Open graphener opened 1 month ago
One caveat to this is that, if you follow my recommendation above, then you can't actually give an app permission to be a VPN without starting the app itself. (This actually seems to be the case already. A VPN app obviously requires network permission plus the VPN privilege, wherein I think the latter is not reflected in Permission Manager because it's special for some reason.) This is OK but it implicitly requires that the internet be disconnected while the VPN is being set up for the first time, because otherwise all the traffic from your apps would not be redirected by the VPN until it was set up and connected.

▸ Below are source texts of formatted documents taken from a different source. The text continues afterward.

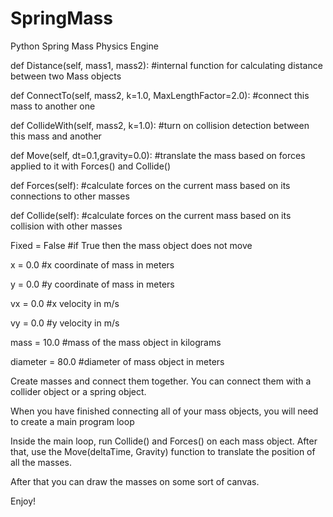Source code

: # SpringMass
Python Spring Mass Physics Engine


def Distance(self, mass1, mass2): #internal function for calculating distance between two Mass objects

def ConnectTo(self, mass2, k=1.0, MaxLengthFactor=2.0): #connect this mass to another one

def CollideWith(self, mass2, k=1.0): #turn on collision detection between this mass and another

def Move(self, dt=0.1,gravity=0.0): #translate the mass based on forces applied to it with Forces() and Collide()

def Forces(self): #calculate forces on the current mass based on its connections to other masses

def Collide(self): #calculate forces on the current mass based on its collision with other masses

Fixed = False #if True then the mass object does not move

x = 0.0 #x coordinate of mass in meters

y = 0.0 #y coordinate of mass in meters

vx = 0.0 #x velocity in m/s

vy = 0.0 #y velocity in m/s

mass = 10.0 #mass of the mass object in kilograms

diameter = 80.0 #diameter of mass object in meters

Create masses and connect them together. You can connect them with a collider object or a spring object.

When you have finished connecting all of your mass objects, you will need to create a main program loop

Inside the main loop, run Collide() and Forces() on each mass object. After that, use the Move(deltaTime, Gravity) function to translate the position of all the masses.

After that you can draw the masses on some sort of canvas.

Enjoy!
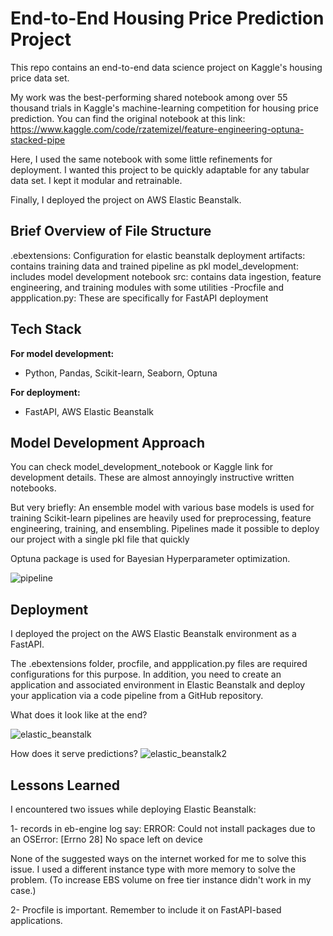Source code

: 
# End-to-End Housing Price Prediction Project
This repo contains an end-to-end data science project on Kaggle's housing price data set.

My work was the best-performing shared notebook among over 55 thousand trials in Kaggle's machine-learning competition for housing price prediction. You can find the original notebook at this link: https://www.kaggle.com/code/rzatemizel/feature-engineering-optuna-stacked-pipe

Here, I used the same notebook with some little refinements for deployment. I wanted this project to be quickly adaptable for any tabular data set. I kept it modular and retrainable.

Finally, I deployed the project on AWS Elastic Beanstalk.
## Brief Overview of File Structure
.ebextensions: Configuration for elastic beanstalk deployment
artifacts: contains training data and trained pipeline as pkl
model_development: includes model development notebook
src: contains data ingestion, feature engineering, and training modules with some utilities
-Procfile and appplication.py: These are specifically for FastAPI deployment
## Tech Stack

**For model development:** 
- Python, Pandas, Scikit-learn, Seaborn, Optuna



**For deployment:** 
- FastAPI, AWS Elastic Beanstalk


## Model Development Approach
You can check model_development_notebook or Kaggle link for development details. These are almost annoyingly instructive written notebooks.

But very briefly:
An ensemble model with various base models is used for training
Scikit-learn pipelines are heavily used for preprocessing, feature engineering, training, and ensembling. Pipelines made it possible to deploy our project with a single pkl file that quickly 

Optuna package is used for Bayesian Hyperparameter optimization.

![pipeline](https://github.com/rizatemizel/ml_deployment/assets/127015640/e80b8e2f-eb3e-400c-b152-75f1c7f3a085)


## Deployment
I deployed the project on the AWS Elastic Beanstalk environment as a FastAPI.

The .ebextensions folder, procfile, and appplication.py files are required configurations for this purpose.
In addition, you need to create an application and associated environment in Elastic Beanstalk and deploy your application via a code pipeline from a GitHub repository.

What does it look like at the end?

![elastic_beanstalk](https://github.com/rizatemizel/ml_deployment/assets/127015640/c6c22c6a-733d-4306-a3aa-5fedaadea2c4)

How does it serve predictions?
![elastic_beanstalk2](https://github.com/rizatemizel/ml_deployment/assets/127015640/899dca35-3cd5-4dcd-9070-a68726d6edba)




## Lessons Learned
I encountered two issues while deploying Elastic Beanstalk:

1- records in eb-engine log say: ERROR: Could not install packages due to an OSError: [Errno 28] No space left on device

None of the suggested ways on the internet worked for me to solve this issue. I used a different instance type with more memory to solve the problem. (To increase EBS volume on free tier instance didn't work in my case.)

2- Procfile is important. Remember to include it on FastAPI-based applications.
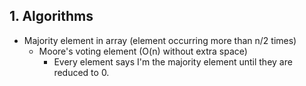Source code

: ## 1. Algorithms
- Majority element in array (element occurring more than n/2 times)
    - Moore's voting element (O(n) without extra space)
        - Every element says I'm the majority element until they are reduced to 0.

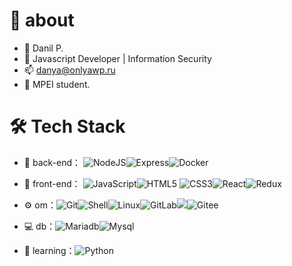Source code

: # 🚀 about

- 🤔 Danil P.
- 💬 Javascript Developer | Information Security
- 📫 danya@onlyawp.ru
- 🚀 MPEI student.




# 🛠 Tech Stack

- 🔭 back-end： ![NodeJS](https://img.shields.io/badge/-NodeJS-yellow?style=flat-circle&logo=javascript)![Express](https://img.shields.io/badge/-Express-green?style=flat-circle&logo=Express)![Docker](https://img.shields.io/badge/-Docker-blue?style=flat-circle&logo=Docker)

- 👯 front-end： ![JavaScript](https://img.shields.io/badge/-JavaScript-yellow?style=flat-circle&logo=javascript)![HTML5](https://img.shields.io/badge/-HTML5-yellow?style=flat-circle&logo=html5) ![CSS3](https://img.shields.io/badge/-CSS3-yellow?style=flat-circle&logo=css3)![React](https://img.shields.io/badge/-React-blue?style=flat-circle&logo=React)![Redux](https://img.shields.io/badge/-Redux-blue?style=flat-circle&logo=Redux)

- ⚙️ om：![Git](https://img.shields.io/badge/-Git-yellow?style=flat-circle&logo=git)![Shell](https://img.shields.io/badge/-Shell-red?style=flat-circle&logo=shell)![Linux](https://img.shields.io/badge/-Linux-gray?style=flat-circle&logo=Linux)![GitLab](https://img.shields.io/badge/-GitLab-orange?style=flat-circle&logo=GitLab)![](https://img.shields.io/badge/-GitHub-black?style=flat-circle&logo=GitHub)![Gitee](https://img.shields.io/badge/-Gitee-red?style=flat-circle&logo=Gitee)

- 💻 db：![Mariadb](https://img.shields.io/badge/-MariaDB-red?style=flat-circle&logo=Mariadb)![Mysql](https://img.shields.io/badge/-Mysql-white?style=flat-circle&logo=mysql)

- 🌱 learning：![Python](https://img.shields.io/badge/-Python-yellow?style=flat-circle&logo=Python)



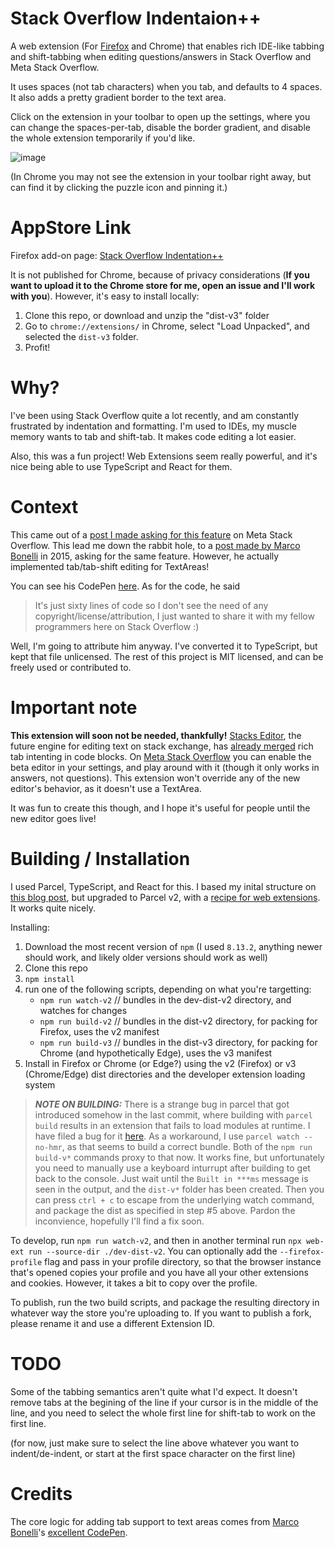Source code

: # Stack Overflow Indentaion++

A web extension (For [Firefox](https://addons.mozilla.org/en-US/firefox/addon/stack-overflow-rich-tabbing/) and Chrome) that enables rich IDE-like tabbing and shift-tabbing when editing questions/answers in Stack Overflow and Meta Stack Overflow. 

It uses spaces (not tab characters) when you tab, and defaults to 4 spaces. It also adds a pretty gradient border to the text area.

Click on the extension in your toolbar to open up the settings, where you can change the spaces-per-tab, disable the border gradient, and disable the whole extension temporarily if you'd like.

![image](https://user-images.githubusercontent.com/6182419/196011391-7cfe6631-5d89-4c9f-8999-b342b208095a.png)

(In Chrome you may not see the extension in your toolbar right away, but can find it by clicking the puzzle icon and pinning it.)

# AppStore Link

Firefox add-on page: [Stack Overflow Indentation++](https://addons.mozilla.org/en-US/firefox/addon/stack-overflow-rich-tabbing/)

It is not published for Chrome, because of privacy considerations (**If you want to upload it to the Chrome store for me, open an issue and I'll work with you**). However, it's easy to install locally:
1. Clone this repo, or download and unzip the "dist-v3" folder
2. Go to `chrome://extensions/` in Chrome, select "Load Unpacked", and selected the `dist-v3` folder.
3. Profit!

# Why?

I've been using Stack Overflow quite a lot recently, and am constantly frustrated by indentation and formatting. I'm used to IDEs, my muscle memory wants to tab and shift-tab. It makes code editing a lot easier.

Also, this was a fun project! Web Extensions seem really powerful, and it's nice being able to use TypeScript and React for them.

# Context

This came out of a [post I made asking for this feature](https://meta.stackoverflow.com/questions/420863/stack-overflow-text-input-should-have-basic-ide-like-tabbing-indentation-support) on Meta Stack Overflow. This lead me down the rabbit hole, to a [post made by Marco Bonelli](https://meta.stackoverflow.com/questions/290026/markdown-editor-indent-and-outdent-functionality) in 2015, asking for the same feature. However, he actually implemented tab/tab-shift editing for TextAreas! 

You can see his CodePen [here](https://codepen.io/MeBeiM/pen/ogrmBP/). As for the code, he said
> It's just sixty lines of code so I don't see the need of any copyright/license/attribution, I just wanted to share it with my fellow programmers here on Stack Overflow :)

Well, I'm going to attribute him anyway. I've converted it to TypeScript, but kept that file unlicensed. The rest of this project is MIT licensed, and can be freely used or contributed to.

# Important note

**This extension will soon not be needed, thankfully!** [Stacks Editor](https://github.com/StackExchange/Stacks-Editor), the future engine for editing text on stack exchange, has [already merged](https://github.com/StackExchange/Stacks-Editor/pull/137) rich tab intenting in code blocks. On [Meta Stack Overflow](https://meta.stackoverflow.com/) you can enable the beta editor in your settings, and play around with it (though it only works in answers, not questions). This extension won't override any of the new editor's behavior, as it doesn't use a TextArea.

It was fun to create this though, and I hope it's useful for people until the new editor goes live!

# Building / Installation

I used Parcel, TypeScript, and React for this. I based my inital structure on [this blog post](https://areknawo.com/modern-web-extension-development-with-typescript/), but upgraded to Parcel v2, with a [recipe for web extensions](https://parceljs.org/recipes/web-extension/). It works quite nicely.

Installing:
1)  Download the most recent version of `npm` (I used `8.13.2`, anything newer should work, and likely older versions should work as well)
2)  Clone this repo
3)  `npm install`
4)  run one of the following scripts, depending on what you're targetting:
    * `npm run watch-v2` // bundles in the dev-dist-v2 directory, and watches for changes
    * `npm run build-v2` // bundles in the dist-v2 directory, for packing for Firefox, uses the v2 manifest
    * `npm run build-v3` // bundles in the dist-v3 directory, for packing for Chrome (and hypothetically Edge), uses the v3 manifest
5) Install in Firefox or Chrome (or Edge?) using the v2 (Firefox) or v3 (Chrome/Edge) dist directories and the developer extension loading system

> **_NOTE ON BUILDING:_** There is a strange bug in parcel that got introduced somehow in the last commit, where building with `parcel build` results in an extension that fails to load modules at runtime. I have filed a bug for it [here](https://github.com/parcel-bundler/parcel/issues/8567). As a workaround, I use `parcel watch --no-hmr`, as that seems to build a correct bundle. Both of the `npm run build-v*` commands proxy to that now. It works fine, but unfortunately you need to manually use a keyboard inturrupt after building to get back to the console. Just wait until the `Built in ***ms` message is seen in the output, and the `dist-v*` folder has been created. Then you can press `ctrl + c` to escape from the underlying watch command, and package the dist as specified in step #5 above. Pardon the inconvience, hopefully I'll find a fix soon.


To develop, run `npm run watch-v2`, and then in another terminal run `npx web-ext run --source-dir ./dev-dist-v2`. You can optionally add the `--firefox-profile` flag and pass in your profile directory, so that the browser instance that's opened copies your profile and you have all your other extensions and cookies. However, it takes a bit to copy over the profile.

To publish, run the two build scripts, and package the resulting directory in whatever way the store you're uploading to.
If you want to publish a fork, please rename it and use a different Extension ID.

# TODO

Some of the tabbing semantics aren't quite what I'd expect. It doesn't remove tabs at the begining of the line if your cursor is in the middle of the line, and you need to select the whole first line for shift-tab to work on the first line.

(for now, just make sure to select the line above whatever you want to indent/de-indent, or start at the first space character on the first line)

# Credits

The core logic for adding tab support to text areas comes from [Marco Bonelli](https://meta.stackoverflow.com/users/3889449/marco-bonelli)'s [excellent CodePen](https://codepen.io/MeBeiM/pen/ogrmBP/).
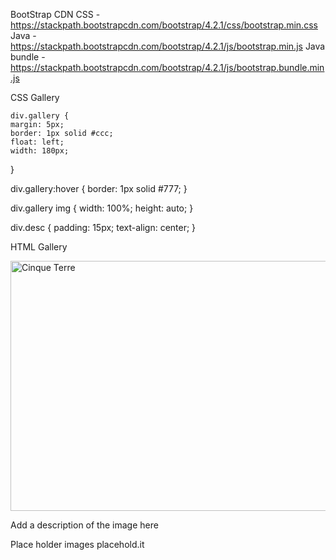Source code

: BootStrap
    CDN
        CSS - https://stackpath.bootstrapcdn.com/bootstrap/4.2.1/css/bootstrap.min.css
        Java - https://stackpath.bootstrapcdn.com/bootstrap/4.2.1/js/bootstrap.min.js
        Java bundle - https://stackpath.bootstrapcdn.com/bootstrap/4.2.1/js/bootstrap.bundle.min.js

CSS Gallery

    div.gallery {
    margin: 5px;
    border: 1px solid #ccc;
    float: left;
    width: 180px;
  }
  
  div.gallery:hover {
    border: 1px solid #777;
  }
  
  div.gallery img {
    width: 100%;
    height: auto;
  }
  
  div.desc {
    padding: 15px;
    text-align: center;
  }

HTML Gallery
    <div class="gallery">
  <a target="_blank" href="img_5terre.jpg">
    <img src="img_5terre.jpg" alt="Cinque Terre" width="600" height="400">
  </a>
  <div class="desc">Add a description of the image here</div>
</div>


Place holder images
    placehold.it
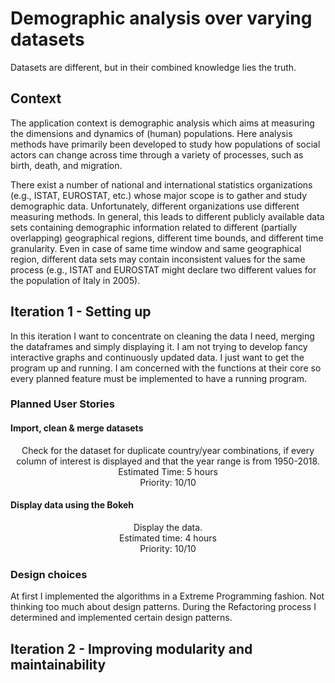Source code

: # Demographic analysis over varying datasets
Datasets are different, but in their combined knowledge lies the truth.

## Context
The application context is demographic analysis which aims at measuring the dimensions and dynamics of (human) populations.
Here analysis methods have primarily been developed to study how populations of social actors can change across time
through a variety of processes, such as birth, death, and migration.

There exist a number of national and international statistics organizations (e.g., ISTAT, EUROSTAT, etc.) whose major
scope is to gather and study demographic data. Unfortunately, different organizations use different measuring methods.
In general, this leads to different publicly available data sets containing demographic information related to different
(partially overlapping) geographical regions, different time bounds, and different time granularity. Even in case of
same time window and same geographical region, different data sets may contain inconsistent values for the same process
(e.g., ISTAT and EUROSTAT might declare two different values for the population of Italy in 2005).


## Iteration 1 - Setting up
In this iteration I want to concentrate on cleaning the data I need, merging the dataframes and simply displaying it.
I am not trying to develop fancy interactive graphs and continuously updated data. I just want to get the program up and
running. I am concerned with the functions at their core so every planned feature must be implemented to have a running
program.

### Planned User Stories
#### Import, clean & merge datasets

<p align="center">
Check for the dataset for duplicate country/year combinations, if every column of interest is displayed and that the
year range is from 1950-2018. <br />
Estimated Time: 5 hours <br />
Priority: 10/10
</p>

#### Display data using the Bokeh

<p align="center">
Display the data. <br />
Estimated time: 4 hours <br />
Priority: 10/10
</p>


### Design choices

At first I implemented the algorithms in a Extreme Programming fashion. Not thinking too much about design patterns.
During the Refactoring process I determined and implemented certain design patterns. <br />


## Iteration 2 - Improving modularity and maintainability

If you're in the Owner profile, you can install an app directly into some other profile. Then you can transition to that profile. After some atypically high profile transition latency (presumably because those new apps are being copied), you will arrive in the target profile. Then if you go to Permission Manager, and you look at Network (or perhaps any other permission), it won't reflect the fact that the newly installed apps have that permission enabled. This won't change until you actually open the app.
The fix would be to ensure that Permission Manager reflects all existing and newly installed apps, regardless of whether or not they've ever been opened. (Perhaps this applies to newly installed apps in the Owner profile too.) I don't expect it to update the list in real time (and it probably shouldn't) but it should be accurate at the moment I display it. (Obviously Owner can contain images of apps that aren't actually installed in Owner itself but are installed in other profiles. In this case, they wouldn't appear in Owner's Permission Manager, but they would appear in other profiles' Permission Managers.)
Moreover, it's scary that newly installed apps get automatic privileges, especially networking. This should be only upon opening the app and the user agreeing to grant the permission.